PennDOT began exploring bridge tolling as a transportation revenue option in November of 2020 via a Public Private Partnership (P3) initiative. Now, nearly two years later, they’re looking for other options. 

You won't see any tolls on the Interstate 83 bridge in Harrisburg, also known as the “South Bridge”, or any of the other eight bridges that were destined for tolling. Last week, PennDOT’s plan to use toll revenue for the re-construction of the nine bridges received its third and final strike. 

“The third strike that hit bridge tolling last week was when the General Assembly reached a deal with the Governor's office during the course of debating the final budget deal,” said Rebecca Oyler, President of the PA Motor Truck Association (PMTA). 

Senate Bill 382, now Act 84 of 2022, shuts down the plans and makes changes to the P3 process, signaling a compromise between Gov.

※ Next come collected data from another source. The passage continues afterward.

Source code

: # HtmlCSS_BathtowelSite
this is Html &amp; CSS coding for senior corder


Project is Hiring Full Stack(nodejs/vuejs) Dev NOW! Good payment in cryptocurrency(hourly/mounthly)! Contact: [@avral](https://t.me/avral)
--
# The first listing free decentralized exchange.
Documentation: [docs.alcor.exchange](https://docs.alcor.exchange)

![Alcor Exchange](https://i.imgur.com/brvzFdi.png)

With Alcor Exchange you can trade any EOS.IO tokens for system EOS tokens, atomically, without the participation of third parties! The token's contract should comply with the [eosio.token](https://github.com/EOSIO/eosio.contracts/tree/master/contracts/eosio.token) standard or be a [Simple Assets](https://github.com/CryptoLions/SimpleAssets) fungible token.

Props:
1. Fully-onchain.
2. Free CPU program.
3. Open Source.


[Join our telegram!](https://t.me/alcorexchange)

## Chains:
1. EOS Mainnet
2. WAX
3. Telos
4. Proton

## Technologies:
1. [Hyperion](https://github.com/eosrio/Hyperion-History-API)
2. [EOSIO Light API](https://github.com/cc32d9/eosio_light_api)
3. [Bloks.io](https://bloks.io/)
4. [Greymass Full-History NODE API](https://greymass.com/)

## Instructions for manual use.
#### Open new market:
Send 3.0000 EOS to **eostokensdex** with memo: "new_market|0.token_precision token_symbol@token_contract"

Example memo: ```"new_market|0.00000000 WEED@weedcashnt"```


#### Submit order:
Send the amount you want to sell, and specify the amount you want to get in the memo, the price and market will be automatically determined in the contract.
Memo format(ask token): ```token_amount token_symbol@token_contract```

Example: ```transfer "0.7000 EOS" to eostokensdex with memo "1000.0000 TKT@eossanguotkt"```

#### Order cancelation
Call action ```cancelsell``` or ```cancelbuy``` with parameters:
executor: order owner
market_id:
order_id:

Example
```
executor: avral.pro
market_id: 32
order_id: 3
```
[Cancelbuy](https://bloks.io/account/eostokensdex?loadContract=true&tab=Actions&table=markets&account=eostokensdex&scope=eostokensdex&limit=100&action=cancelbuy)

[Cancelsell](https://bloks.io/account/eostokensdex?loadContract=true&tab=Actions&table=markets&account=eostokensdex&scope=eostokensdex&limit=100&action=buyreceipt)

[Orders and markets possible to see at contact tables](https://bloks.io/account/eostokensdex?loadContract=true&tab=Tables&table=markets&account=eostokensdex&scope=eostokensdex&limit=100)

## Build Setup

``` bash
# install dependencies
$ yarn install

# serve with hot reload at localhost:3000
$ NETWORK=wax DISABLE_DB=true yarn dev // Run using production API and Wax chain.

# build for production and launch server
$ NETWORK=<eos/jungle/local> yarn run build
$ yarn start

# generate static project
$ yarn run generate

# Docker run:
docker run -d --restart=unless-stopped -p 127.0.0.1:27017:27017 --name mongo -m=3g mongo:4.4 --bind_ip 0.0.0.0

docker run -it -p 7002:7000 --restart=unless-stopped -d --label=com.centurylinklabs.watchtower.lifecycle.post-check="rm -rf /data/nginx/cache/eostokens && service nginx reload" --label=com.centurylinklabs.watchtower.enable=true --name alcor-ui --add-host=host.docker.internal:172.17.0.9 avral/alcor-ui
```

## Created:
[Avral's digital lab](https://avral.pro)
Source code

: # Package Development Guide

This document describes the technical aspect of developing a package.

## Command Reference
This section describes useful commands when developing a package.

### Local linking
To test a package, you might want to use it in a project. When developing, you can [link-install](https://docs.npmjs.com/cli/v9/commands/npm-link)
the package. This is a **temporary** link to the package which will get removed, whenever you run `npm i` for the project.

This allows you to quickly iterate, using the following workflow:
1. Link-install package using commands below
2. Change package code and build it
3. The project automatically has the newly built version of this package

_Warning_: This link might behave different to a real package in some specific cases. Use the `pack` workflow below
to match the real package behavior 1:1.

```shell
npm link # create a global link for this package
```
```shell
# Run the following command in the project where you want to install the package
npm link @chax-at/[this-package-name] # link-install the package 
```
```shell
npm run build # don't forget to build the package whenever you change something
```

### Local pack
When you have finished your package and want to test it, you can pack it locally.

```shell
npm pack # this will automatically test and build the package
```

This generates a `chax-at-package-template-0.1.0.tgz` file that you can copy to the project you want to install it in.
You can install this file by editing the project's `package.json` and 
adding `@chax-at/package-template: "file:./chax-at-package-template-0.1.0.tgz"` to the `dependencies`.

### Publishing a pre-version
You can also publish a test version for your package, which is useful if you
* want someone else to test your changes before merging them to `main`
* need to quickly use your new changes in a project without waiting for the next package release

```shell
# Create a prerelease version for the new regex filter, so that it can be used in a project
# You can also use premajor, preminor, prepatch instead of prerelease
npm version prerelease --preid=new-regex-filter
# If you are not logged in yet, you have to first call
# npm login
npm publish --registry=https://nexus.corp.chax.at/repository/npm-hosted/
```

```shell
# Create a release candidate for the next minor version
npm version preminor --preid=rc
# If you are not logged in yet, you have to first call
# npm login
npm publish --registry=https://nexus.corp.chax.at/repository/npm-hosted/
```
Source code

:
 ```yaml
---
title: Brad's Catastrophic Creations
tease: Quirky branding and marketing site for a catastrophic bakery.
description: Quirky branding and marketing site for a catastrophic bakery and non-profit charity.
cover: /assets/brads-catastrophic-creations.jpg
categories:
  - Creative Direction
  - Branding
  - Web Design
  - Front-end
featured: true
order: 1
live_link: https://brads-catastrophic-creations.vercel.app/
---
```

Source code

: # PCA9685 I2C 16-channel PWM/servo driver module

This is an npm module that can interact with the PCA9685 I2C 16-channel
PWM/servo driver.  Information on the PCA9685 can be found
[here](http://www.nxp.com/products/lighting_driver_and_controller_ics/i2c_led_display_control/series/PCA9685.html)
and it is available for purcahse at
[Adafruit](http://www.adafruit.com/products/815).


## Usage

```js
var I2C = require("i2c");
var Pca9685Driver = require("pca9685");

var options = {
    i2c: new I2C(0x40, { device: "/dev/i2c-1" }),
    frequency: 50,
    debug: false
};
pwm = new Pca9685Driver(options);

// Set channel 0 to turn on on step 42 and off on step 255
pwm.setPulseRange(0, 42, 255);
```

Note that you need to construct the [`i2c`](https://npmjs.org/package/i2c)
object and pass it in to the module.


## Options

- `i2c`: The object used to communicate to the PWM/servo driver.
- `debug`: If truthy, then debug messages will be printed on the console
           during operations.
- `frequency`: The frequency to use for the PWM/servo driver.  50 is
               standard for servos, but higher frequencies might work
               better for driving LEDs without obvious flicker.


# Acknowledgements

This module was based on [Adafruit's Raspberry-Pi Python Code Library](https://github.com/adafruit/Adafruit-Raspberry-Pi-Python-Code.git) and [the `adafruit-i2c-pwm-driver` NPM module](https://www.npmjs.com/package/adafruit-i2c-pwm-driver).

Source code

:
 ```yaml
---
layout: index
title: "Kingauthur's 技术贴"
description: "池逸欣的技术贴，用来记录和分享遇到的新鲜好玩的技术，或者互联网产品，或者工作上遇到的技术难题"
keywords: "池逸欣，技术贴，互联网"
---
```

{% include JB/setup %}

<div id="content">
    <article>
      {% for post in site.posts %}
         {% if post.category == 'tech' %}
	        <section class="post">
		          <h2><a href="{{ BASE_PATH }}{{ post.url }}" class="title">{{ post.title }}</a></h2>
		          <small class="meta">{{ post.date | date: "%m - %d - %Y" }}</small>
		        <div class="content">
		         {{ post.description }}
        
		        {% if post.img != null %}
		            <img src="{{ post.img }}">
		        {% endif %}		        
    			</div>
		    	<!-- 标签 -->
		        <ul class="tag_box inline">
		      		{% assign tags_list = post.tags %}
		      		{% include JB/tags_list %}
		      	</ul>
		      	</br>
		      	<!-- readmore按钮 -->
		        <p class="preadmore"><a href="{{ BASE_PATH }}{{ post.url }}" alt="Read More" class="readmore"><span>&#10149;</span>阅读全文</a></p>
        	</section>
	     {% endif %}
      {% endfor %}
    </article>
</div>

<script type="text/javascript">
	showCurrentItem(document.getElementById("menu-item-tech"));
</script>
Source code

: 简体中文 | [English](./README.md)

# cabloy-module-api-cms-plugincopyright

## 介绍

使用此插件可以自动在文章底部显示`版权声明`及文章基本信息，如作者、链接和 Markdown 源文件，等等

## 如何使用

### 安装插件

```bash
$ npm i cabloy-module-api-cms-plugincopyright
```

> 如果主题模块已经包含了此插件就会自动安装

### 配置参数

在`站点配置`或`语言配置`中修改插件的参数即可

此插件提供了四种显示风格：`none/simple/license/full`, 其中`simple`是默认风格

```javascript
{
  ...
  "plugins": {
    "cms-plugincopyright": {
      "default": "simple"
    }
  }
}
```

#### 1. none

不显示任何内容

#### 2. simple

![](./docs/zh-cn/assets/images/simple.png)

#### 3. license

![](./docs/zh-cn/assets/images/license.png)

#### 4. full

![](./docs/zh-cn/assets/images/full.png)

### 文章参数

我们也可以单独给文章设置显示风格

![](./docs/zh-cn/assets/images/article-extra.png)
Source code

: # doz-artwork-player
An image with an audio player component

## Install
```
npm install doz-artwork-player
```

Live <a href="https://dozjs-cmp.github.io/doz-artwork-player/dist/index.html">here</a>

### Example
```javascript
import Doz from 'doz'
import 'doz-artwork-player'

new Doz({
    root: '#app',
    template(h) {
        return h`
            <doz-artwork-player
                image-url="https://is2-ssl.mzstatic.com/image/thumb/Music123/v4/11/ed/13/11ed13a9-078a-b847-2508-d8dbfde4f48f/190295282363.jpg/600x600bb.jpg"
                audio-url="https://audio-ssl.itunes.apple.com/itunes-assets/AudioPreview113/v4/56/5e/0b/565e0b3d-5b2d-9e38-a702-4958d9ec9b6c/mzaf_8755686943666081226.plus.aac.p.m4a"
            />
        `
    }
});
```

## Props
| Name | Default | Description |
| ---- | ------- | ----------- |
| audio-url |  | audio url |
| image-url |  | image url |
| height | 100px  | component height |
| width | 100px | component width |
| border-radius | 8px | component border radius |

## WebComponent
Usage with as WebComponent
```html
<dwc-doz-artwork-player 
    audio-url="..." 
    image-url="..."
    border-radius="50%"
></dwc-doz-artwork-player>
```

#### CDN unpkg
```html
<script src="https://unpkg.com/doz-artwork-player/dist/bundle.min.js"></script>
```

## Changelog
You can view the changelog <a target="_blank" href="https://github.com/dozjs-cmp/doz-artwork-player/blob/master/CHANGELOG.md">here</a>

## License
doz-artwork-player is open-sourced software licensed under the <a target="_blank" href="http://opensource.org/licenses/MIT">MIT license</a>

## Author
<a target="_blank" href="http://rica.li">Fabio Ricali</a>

Wolf and lawmakers, who’ve been outspoken against tolling since the beginning, in order to finalize the budget. 

But like many Pennsylvania roadways, PennDOT still has holes- in their budget. Hopes of patching those holes with tolls, now diminished. 

“This wasn't the way to do it. We have to go back to the drawing board, but we still have to come up with something,” said Gov. Wolf. 

For those who’ve fought the plan from the start: 

“This is a huge win. Tolling would have been disastrous for trucking in Pennsylvania, there's no doubt about it,” said Oyler. 

It's not only a relief for Oyler and PMTA, but also for the municipalities who filed suits in Commonwealth Court, resulting in the first two strikes: a temporary injunction in May and then a permanent one in June. 

Potential economic impacts, local traffic re-routing, and PennDOT’s process, all factors that ultimately led to the third strike. 

“They were done sort of behind closed doors and weren't open to the public or done in a very transparent manner at all,” said Oyler. 

In the new state budget, $175 million from the motor license fund will be re-routed from the PA State Police to PennDOT to address road and bridge improvements. It’s not the number PennDOT needs, but it’s a small step in the right direction. 

Even though State Police will receive less funding from the motor license fund, they’re expected to see a larger share of funding from the general fund. 

The new budget is set to provide a total of just under $4 billion to road and bridge improvements.